EXERCISE DESCRIPTION:
For the entries below, count the lines that contain the word "bower" and reply with that number only.

Stored data:
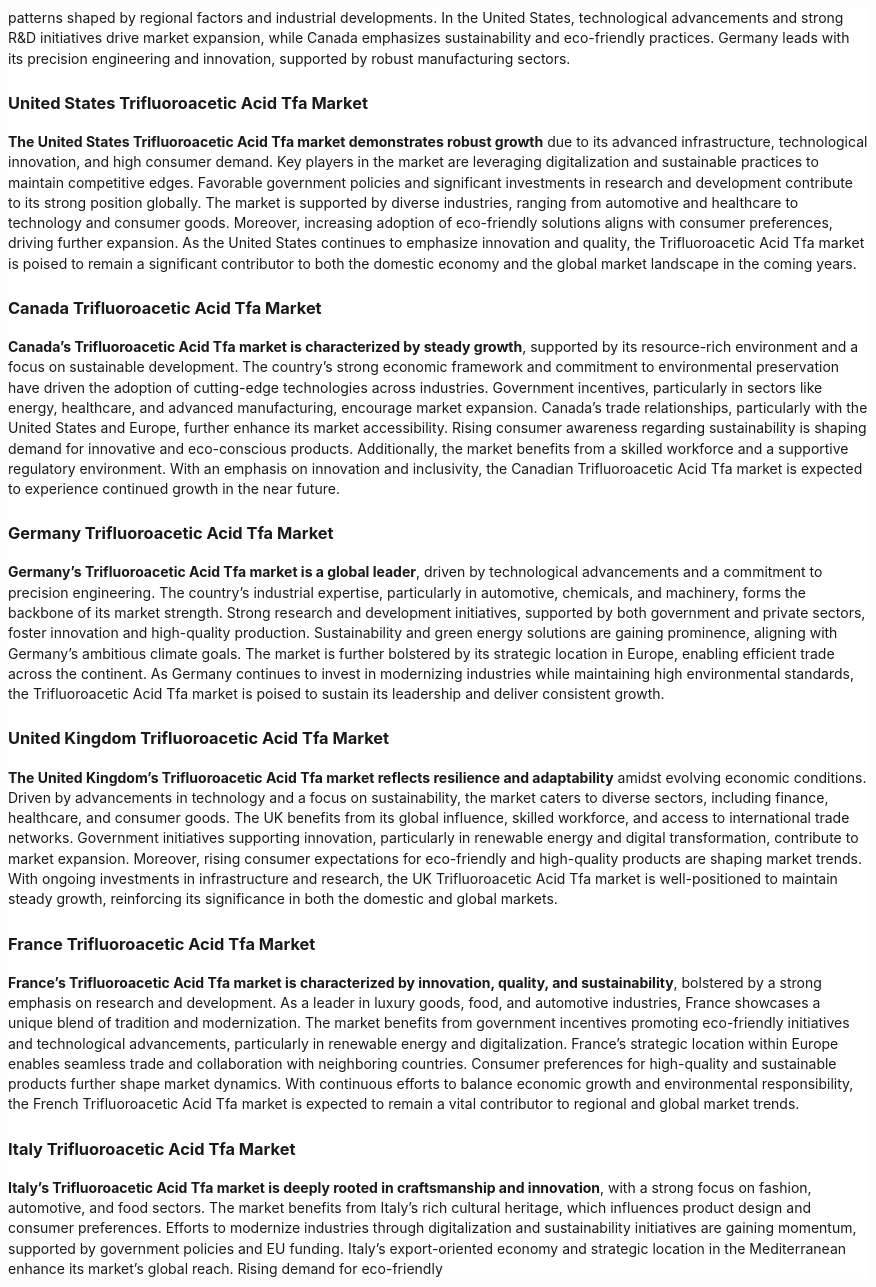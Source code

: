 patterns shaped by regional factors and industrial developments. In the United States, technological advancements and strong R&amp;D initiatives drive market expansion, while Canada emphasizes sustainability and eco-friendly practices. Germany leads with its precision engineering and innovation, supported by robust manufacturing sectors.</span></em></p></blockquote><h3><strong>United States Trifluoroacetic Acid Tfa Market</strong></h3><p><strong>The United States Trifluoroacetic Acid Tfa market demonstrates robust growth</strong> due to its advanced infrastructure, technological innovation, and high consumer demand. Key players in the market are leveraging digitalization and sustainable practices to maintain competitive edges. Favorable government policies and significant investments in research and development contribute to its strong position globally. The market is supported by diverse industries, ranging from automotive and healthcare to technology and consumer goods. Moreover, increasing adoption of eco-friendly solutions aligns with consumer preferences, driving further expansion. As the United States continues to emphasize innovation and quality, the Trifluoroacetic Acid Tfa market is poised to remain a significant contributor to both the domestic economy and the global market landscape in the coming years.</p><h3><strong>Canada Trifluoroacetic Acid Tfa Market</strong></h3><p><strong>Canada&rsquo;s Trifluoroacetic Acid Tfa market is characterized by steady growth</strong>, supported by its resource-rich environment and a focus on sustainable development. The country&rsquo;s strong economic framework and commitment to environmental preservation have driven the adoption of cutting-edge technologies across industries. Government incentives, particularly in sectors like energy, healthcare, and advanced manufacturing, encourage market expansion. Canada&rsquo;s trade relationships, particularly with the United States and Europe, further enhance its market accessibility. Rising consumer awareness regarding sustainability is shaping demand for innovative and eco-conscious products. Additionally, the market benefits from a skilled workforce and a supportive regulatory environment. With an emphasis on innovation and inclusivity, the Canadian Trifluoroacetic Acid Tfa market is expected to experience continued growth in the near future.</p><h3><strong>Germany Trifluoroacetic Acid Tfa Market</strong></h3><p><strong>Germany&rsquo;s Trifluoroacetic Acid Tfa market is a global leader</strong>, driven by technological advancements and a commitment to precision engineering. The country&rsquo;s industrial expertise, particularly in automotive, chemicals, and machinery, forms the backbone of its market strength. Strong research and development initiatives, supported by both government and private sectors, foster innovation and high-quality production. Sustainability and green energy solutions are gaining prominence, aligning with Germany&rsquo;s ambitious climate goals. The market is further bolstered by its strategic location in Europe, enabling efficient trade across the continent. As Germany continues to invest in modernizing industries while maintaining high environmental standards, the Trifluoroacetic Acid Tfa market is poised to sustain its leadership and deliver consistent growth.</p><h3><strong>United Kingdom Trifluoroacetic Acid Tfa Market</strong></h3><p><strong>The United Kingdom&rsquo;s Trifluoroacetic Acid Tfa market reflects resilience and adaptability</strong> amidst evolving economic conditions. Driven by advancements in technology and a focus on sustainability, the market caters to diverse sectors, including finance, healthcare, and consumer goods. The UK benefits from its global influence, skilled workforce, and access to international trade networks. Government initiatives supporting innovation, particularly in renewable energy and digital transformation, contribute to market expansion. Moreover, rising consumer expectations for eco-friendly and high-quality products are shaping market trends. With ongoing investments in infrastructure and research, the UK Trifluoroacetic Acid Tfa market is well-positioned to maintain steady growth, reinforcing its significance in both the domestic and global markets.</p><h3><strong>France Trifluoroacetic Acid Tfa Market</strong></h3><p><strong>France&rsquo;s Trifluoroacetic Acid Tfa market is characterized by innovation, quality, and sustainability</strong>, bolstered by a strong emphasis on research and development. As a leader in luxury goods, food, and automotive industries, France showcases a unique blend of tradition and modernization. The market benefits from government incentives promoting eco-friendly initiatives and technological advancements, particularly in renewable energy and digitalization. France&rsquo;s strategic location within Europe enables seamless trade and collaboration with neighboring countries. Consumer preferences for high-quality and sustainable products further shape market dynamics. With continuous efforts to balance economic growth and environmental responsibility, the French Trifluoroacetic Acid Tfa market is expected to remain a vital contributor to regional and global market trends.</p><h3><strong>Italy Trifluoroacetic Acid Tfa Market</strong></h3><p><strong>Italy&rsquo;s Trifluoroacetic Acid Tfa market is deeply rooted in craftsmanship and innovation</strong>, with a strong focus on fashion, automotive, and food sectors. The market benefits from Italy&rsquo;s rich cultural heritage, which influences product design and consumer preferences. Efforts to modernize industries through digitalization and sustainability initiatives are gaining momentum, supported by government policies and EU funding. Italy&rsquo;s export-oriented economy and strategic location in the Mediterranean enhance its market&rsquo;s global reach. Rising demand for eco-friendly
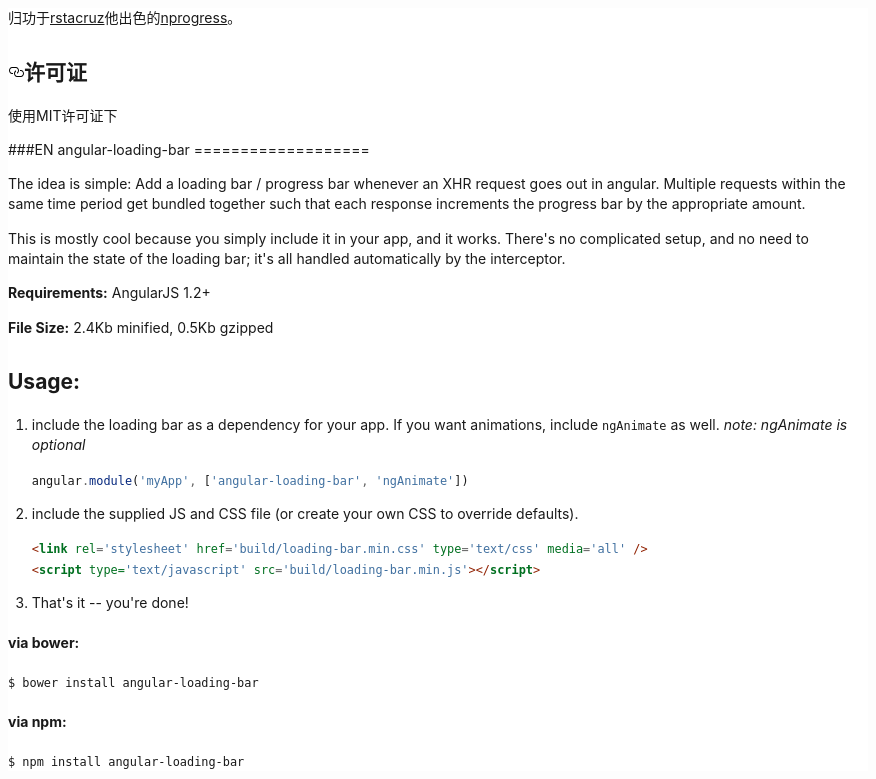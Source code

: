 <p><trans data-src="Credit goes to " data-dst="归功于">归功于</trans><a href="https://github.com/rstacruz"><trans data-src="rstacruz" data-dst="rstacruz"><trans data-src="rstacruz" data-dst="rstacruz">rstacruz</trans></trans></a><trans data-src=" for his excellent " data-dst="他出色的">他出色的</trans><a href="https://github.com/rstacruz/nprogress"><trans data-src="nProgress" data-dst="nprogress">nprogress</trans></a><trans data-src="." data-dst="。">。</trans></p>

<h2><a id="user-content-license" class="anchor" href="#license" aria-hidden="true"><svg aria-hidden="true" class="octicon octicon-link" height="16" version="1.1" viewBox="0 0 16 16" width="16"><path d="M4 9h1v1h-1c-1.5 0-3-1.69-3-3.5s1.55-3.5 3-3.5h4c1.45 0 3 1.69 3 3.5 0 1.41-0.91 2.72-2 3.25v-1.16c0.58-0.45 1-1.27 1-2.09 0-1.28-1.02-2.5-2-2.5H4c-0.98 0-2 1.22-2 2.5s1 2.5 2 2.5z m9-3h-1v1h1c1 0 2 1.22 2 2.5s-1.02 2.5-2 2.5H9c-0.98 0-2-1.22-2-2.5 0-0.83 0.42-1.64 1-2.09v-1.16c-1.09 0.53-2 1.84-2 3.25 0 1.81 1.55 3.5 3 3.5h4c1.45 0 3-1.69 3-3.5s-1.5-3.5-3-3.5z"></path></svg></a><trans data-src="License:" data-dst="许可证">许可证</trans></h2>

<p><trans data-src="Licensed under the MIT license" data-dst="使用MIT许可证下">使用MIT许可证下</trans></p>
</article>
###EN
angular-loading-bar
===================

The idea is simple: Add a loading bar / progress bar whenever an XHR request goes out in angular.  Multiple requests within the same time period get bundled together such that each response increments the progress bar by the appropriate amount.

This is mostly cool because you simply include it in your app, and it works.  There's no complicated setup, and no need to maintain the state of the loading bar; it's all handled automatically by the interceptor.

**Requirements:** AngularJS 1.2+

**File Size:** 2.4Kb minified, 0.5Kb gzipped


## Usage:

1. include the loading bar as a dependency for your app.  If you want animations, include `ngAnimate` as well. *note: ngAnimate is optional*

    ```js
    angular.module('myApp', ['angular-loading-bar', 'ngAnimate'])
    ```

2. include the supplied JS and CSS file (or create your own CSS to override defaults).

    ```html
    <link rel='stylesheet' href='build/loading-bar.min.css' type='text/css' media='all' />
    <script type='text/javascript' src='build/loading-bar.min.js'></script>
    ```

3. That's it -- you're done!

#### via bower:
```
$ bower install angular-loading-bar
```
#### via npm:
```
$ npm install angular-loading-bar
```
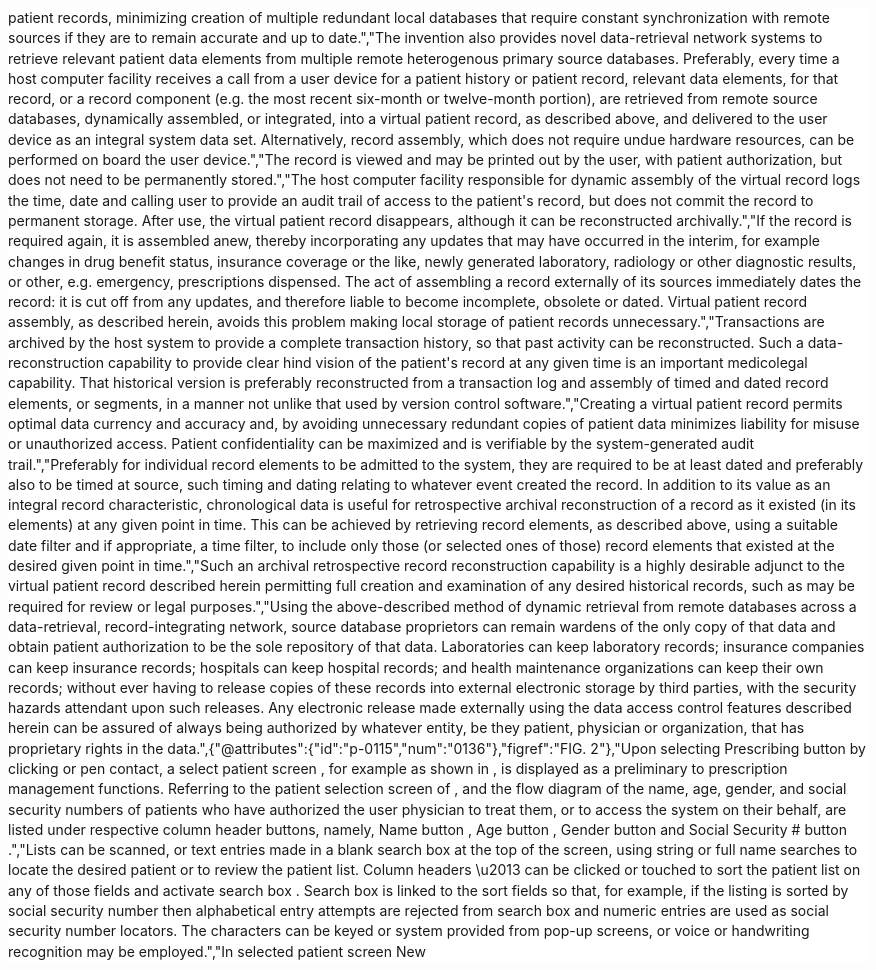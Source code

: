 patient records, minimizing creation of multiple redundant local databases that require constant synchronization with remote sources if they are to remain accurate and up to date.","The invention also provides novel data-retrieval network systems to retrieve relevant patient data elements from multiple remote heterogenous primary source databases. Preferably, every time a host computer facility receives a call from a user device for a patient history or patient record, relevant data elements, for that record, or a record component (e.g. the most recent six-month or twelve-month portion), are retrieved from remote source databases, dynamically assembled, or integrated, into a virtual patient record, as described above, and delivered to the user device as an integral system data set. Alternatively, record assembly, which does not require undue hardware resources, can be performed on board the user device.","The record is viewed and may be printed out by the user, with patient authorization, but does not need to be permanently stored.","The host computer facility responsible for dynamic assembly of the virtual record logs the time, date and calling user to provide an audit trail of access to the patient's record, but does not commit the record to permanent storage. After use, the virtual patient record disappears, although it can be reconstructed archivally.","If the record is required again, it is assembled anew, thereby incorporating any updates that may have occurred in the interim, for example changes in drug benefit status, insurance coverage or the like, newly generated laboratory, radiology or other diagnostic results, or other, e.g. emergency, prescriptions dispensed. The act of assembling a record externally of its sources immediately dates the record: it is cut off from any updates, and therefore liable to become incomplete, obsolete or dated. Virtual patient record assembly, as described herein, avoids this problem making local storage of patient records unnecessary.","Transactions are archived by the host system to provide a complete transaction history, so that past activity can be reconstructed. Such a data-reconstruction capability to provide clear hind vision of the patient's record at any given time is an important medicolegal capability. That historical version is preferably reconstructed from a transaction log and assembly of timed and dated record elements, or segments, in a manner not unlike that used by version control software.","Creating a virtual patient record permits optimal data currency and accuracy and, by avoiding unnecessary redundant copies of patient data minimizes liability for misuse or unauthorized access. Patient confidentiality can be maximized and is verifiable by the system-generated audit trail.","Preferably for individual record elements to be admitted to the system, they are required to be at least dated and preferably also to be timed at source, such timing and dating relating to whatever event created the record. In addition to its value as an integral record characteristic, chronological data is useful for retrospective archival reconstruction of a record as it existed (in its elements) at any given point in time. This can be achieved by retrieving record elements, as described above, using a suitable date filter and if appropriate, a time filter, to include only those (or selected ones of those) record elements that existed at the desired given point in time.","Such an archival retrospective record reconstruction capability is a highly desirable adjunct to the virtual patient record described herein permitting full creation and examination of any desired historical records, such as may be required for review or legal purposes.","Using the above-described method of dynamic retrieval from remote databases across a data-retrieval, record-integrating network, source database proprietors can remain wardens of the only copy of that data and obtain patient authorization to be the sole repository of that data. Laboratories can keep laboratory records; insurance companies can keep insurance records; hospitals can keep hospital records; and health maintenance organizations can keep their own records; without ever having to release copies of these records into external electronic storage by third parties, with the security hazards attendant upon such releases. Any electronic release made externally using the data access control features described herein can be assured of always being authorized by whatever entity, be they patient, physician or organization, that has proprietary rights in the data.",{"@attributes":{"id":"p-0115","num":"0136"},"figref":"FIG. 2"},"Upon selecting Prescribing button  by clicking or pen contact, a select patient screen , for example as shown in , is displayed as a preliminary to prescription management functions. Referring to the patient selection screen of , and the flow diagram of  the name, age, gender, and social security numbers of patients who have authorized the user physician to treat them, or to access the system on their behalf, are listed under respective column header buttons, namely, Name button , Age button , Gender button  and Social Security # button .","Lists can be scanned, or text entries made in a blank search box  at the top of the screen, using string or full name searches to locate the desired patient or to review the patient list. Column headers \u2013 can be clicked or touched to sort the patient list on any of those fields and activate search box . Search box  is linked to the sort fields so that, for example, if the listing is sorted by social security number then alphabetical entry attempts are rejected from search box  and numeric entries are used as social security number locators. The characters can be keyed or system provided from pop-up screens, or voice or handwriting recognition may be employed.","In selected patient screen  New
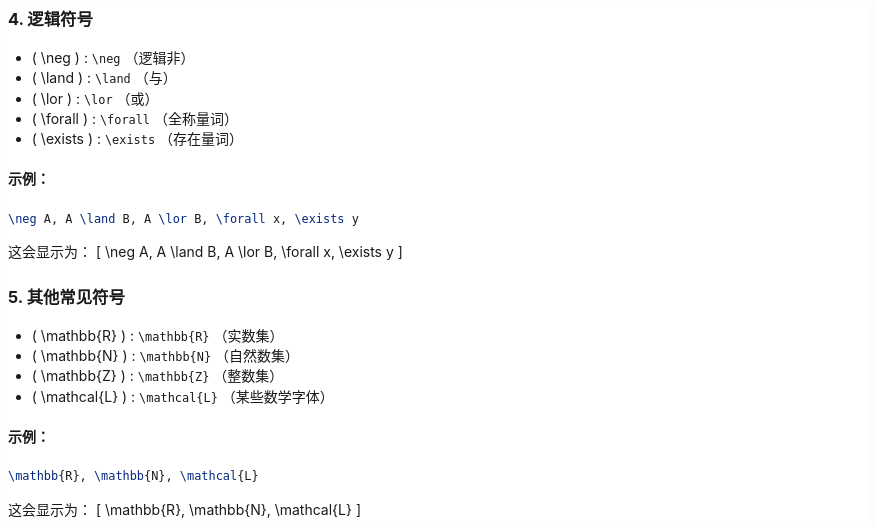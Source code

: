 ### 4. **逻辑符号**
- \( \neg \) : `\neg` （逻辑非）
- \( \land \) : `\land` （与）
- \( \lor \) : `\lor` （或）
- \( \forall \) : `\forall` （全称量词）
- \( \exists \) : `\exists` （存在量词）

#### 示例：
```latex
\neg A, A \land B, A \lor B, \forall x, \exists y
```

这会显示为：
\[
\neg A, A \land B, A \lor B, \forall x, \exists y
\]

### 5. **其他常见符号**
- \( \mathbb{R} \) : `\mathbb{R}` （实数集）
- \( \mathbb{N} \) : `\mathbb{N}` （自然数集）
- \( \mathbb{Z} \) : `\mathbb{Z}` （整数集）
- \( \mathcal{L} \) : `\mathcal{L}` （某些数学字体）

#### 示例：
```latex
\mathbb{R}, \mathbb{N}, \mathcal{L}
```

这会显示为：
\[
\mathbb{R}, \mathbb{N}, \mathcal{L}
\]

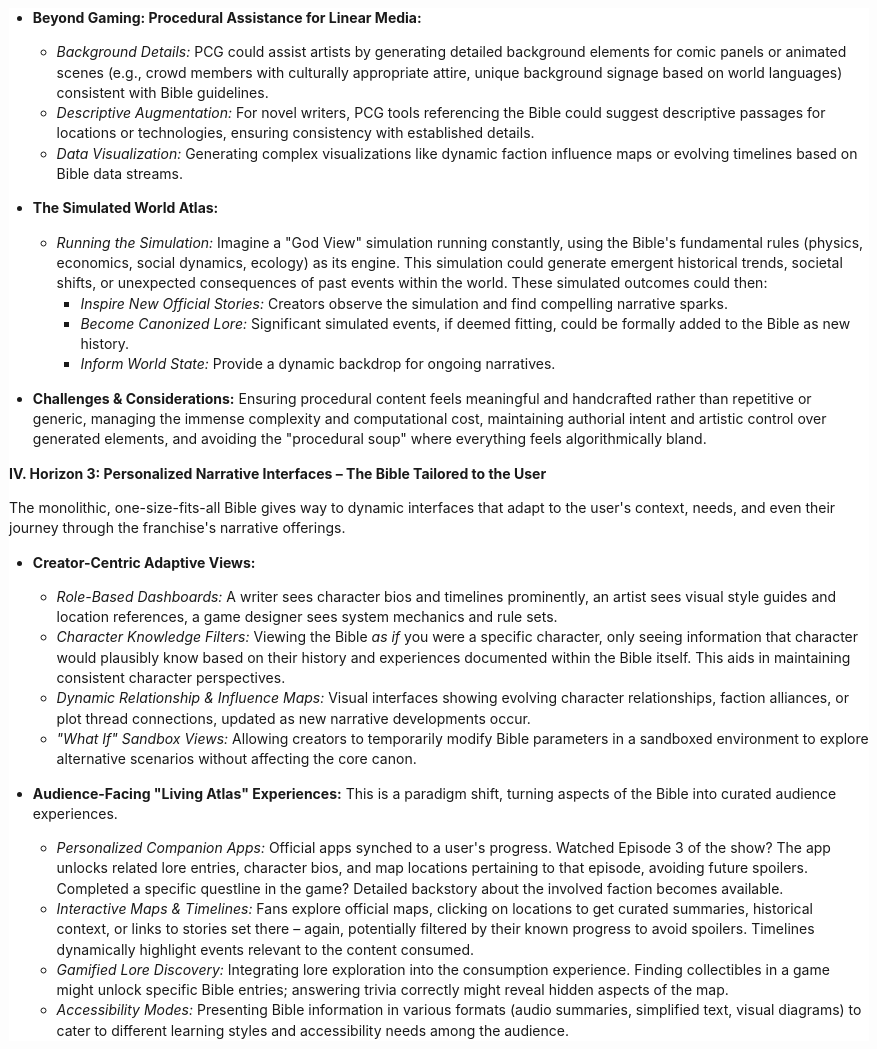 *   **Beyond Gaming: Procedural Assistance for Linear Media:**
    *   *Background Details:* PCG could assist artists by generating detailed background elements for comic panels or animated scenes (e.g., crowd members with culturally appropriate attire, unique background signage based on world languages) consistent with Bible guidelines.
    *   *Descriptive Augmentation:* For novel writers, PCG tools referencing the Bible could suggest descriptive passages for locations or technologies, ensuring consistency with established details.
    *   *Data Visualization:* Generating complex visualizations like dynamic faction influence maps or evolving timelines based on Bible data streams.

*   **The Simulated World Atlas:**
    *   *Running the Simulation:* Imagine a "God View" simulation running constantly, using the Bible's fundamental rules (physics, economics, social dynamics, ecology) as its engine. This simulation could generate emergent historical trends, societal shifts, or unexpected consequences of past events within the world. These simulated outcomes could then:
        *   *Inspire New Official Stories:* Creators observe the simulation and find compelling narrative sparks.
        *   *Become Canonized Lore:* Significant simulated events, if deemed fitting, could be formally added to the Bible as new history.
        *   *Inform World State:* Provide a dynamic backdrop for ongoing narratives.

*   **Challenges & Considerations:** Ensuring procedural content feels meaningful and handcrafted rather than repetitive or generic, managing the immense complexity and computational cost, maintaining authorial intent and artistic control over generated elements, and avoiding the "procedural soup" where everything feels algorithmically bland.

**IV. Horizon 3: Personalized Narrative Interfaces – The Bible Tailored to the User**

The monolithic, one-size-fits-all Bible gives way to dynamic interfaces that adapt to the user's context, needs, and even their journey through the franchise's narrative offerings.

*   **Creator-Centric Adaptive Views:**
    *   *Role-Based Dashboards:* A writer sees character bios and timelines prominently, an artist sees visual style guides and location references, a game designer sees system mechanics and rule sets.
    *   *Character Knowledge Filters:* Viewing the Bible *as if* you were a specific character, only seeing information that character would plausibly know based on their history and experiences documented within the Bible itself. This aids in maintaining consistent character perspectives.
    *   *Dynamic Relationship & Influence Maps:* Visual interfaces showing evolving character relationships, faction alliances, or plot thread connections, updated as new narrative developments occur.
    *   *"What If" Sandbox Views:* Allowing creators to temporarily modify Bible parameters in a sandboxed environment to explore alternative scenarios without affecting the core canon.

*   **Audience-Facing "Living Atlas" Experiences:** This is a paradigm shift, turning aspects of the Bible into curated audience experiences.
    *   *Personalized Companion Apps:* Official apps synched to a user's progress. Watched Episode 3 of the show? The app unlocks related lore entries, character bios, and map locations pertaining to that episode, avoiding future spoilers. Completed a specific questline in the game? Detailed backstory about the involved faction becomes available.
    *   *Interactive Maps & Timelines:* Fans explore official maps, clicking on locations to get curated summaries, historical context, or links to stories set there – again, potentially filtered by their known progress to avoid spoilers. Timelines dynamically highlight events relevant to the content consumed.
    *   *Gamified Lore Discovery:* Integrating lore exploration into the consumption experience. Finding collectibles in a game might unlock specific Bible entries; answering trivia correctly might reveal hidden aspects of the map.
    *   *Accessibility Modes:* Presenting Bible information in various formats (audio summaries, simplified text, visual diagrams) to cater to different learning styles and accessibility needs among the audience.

EXERCISE OUTPUT:
2